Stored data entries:
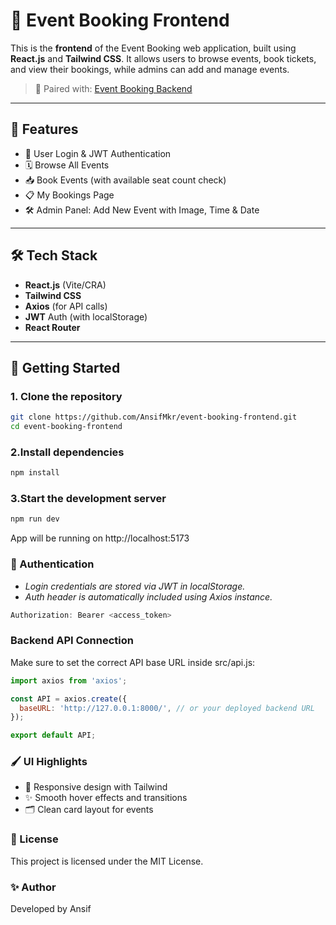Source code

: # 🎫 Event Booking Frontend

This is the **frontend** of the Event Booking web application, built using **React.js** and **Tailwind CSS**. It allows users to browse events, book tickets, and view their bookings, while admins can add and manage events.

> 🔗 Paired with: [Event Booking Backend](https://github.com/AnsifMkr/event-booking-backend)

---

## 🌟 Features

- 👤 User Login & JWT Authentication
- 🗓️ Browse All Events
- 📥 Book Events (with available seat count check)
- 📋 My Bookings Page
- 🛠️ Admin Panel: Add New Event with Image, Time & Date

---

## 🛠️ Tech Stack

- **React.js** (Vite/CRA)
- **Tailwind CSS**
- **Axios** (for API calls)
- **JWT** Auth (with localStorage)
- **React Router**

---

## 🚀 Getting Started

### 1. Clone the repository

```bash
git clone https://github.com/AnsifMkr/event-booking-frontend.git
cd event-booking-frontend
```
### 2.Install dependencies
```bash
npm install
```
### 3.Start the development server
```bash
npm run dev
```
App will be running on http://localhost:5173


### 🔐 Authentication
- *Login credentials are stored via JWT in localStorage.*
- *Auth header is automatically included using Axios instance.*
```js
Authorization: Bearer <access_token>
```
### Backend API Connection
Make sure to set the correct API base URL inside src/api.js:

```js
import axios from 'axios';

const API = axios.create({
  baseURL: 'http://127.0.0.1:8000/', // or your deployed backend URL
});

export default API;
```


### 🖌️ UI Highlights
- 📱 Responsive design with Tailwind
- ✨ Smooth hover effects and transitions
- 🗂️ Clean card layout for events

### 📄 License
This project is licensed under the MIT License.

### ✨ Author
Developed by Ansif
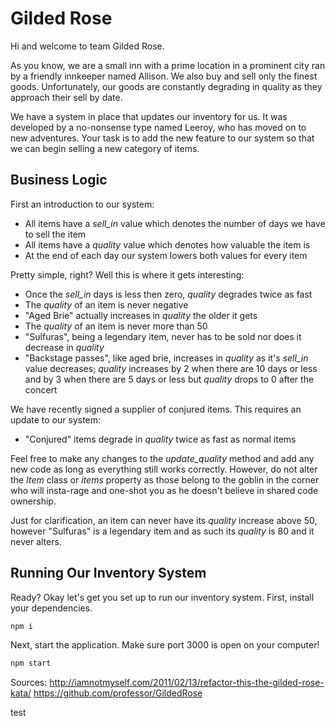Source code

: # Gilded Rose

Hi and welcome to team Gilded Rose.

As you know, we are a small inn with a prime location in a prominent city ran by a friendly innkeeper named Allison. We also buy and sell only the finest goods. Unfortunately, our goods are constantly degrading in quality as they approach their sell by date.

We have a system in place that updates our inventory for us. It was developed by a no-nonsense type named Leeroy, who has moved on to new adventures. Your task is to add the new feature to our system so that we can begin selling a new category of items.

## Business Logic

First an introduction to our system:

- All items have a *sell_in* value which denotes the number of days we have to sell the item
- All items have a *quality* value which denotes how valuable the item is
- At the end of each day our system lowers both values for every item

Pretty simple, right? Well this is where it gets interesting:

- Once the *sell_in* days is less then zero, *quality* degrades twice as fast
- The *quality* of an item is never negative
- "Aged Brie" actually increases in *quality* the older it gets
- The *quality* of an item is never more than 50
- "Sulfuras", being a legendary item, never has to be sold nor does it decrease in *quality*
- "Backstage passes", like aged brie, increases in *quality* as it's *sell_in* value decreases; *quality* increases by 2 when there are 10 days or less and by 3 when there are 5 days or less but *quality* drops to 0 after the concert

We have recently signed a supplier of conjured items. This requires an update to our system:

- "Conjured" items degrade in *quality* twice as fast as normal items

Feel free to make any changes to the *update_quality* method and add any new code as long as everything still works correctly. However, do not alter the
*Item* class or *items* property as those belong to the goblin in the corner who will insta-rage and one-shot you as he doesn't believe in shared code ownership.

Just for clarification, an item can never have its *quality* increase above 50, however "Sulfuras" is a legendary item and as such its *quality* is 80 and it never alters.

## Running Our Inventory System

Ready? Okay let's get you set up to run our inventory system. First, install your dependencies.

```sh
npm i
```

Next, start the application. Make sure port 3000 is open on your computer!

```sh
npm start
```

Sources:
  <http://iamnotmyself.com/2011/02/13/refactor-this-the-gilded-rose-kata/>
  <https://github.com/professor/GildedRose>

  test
* * *
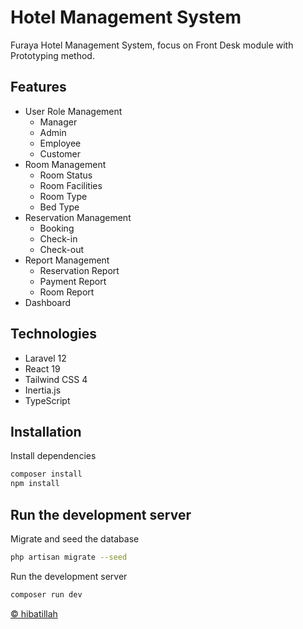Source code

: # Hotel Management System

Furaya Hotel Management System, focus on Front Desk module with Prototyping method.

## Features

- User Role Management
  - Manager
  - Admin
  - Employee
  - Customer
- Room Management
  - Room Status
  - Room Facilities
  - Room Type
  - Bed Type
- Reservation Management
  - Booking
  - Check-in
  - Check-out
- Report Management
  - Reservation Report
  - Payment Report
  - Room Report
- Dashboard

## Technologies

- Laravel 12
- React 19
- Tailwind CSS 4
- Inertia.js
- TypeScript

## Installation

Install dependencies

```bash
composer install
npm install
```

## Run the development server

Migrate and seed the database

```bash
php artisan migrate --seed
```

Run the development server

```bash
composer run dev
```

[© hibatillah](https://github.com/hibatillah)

**Task description**.
Search the data for the string "legendary" and copy every line where it appears.

**Exercise result**.
- "Sulfuras", being a legendary item, never has to be sold nor does it decrease in *quality*
Just for clarification, an item can never have its *quality* increase above 50, however "Sulfuras" is a legendary item and as such its *quality* is 80 and it never alters.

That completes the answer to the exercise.